**Required work**
Lines below starting with the line with "system is obtained." and going on through the line with "Hamiltonian. Follow Davydov's" must be output exactly; the rest of the records must be left out.

Dataset entries:
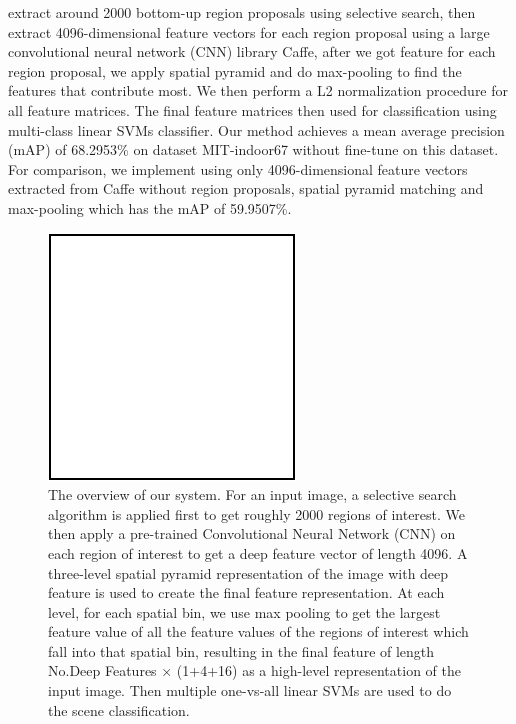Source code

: extract around 2000 bottom-up region
proposals using selective search\cite{Uijlings:2013:SSO}, then extract
4096-dimensional feature vectors for each region proposal using a large
convolutional neural network (CNN) library Caffe\cite{Jia:2014:Caffe},
after we got feature for each region proposal, we apply spatial pyramid and
do max-pooling to find the features that contribute most. We then perform a
L2 normalization procedure for all feature matrices. The final feature matrices
then used for classification using multi-class linear SVMs classifier. Our
method achieves a mean average precision (mAP) of 68.2953\% on dataset
MIT-indoor67\cite{Quattoni:2009:RIS} without fine-tune on this dataset.
For comparison, we implement using only 4096-dimensional feature vectors
extracted from Caffe without region proposals, spatial pyramid matching 
and max-pooling which has the mAP of 59.9507\%.

\begin{figure}[ht]
  \centering
  \includegraphics[scale=0.8]{img/demo.pdf}
  \centering
  \caption{The overview of our system. For an input image, a selective search algorithm is applied first to get roughly 2000 regions of interest. We then apply a pre-trained Convolutional Neural Network (CNN) on each region of interest to get a deep feature vector of length 4096. A three-level spatial pyramid representation of the image with deep feature is used to create the final feature representation. At each level, for each spatial bin, we use max pooling to get the largest feature value of all the feature values of the regions of interest which fall into that spatial bin, resulting in the final feature of length No.Deep Features $\times$ (1+4+16) as a high-level representation of the input image. Then multiple one-vs-all linear SVMs are used to do the scene classification.}
  \label{fig:system_overview}
\end{figure}

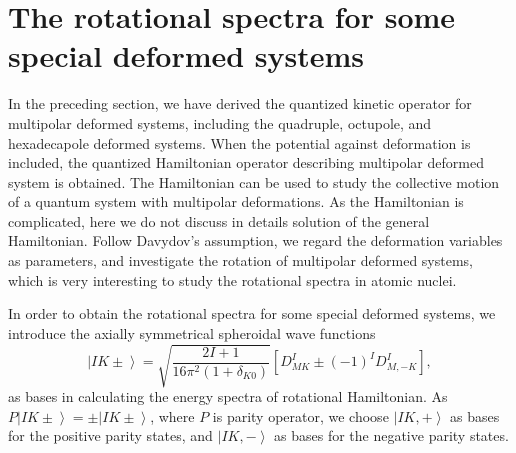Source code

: \documentclass[twocolumn,prc,showpacs,preprintnumbers,superscriptaddress,floatfix]{revtex4}
\begin{document}
\section{The rotational spectra for some special deformed systems}

In the preceding section, we have derived the quantized kinetic operator for
multipolar deformed systems, including the quadruple, octupole, and
hexadecapole deformed systems. When the potential against deformation is
included, the quantized Hamiltonian operator describing multipolar deformed
system is obtained. The Hamiltonian can be used to study the collective
motion of a quantum system with multipolar deformations. As the Hamiltonian
is complicated, here we do not discuss in details solution of the general
Hamiltonian. Follow Davydov's assumption, we regard the deformation
variables as parameters, and investigate the rotation of multipolar deformed
systems, which is very interesting to study the rotational spectra in atomic
nuclei.

In order to obtain the rotational spectra for some special deformed systems,
we introduce the axially symmetrical spheroidal wave functions
\begin{equation}
\left\vert IK\pm \right\rangle =\sqrt{\frac{2I+1}{16\pi ^{2}\left( 1+\delta
_{K0}\right) }}\left[ D_{MK}^{I}\pm \left( -1\right) ^{I}D_{M,-K}^{I}\right],
\end{equation}%
as bases in calculating the energy spectra of rotational Hamiltonian. As $%
P\left\vert IK\pm \right\rangle =\pm \left\vert IK\pm \right\rangle $, where
$P$ is parity operator, we choose $\left\vert IK,+\right\rangle $ as bases
for the positive parity states, and $\left\vert IK,-\right\rangle $ as bases
for the negative parity states.
\end{document}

**Worked solution**
system is obtained. The Hamiltonian can be used to study the collective
motion of a quantum system with multipolar deformations. As the Hamiltonian
is complicated, here we do not discuss in details solution of the general
Hamiltonian. Follow Davydov's assumption, we regard the deformation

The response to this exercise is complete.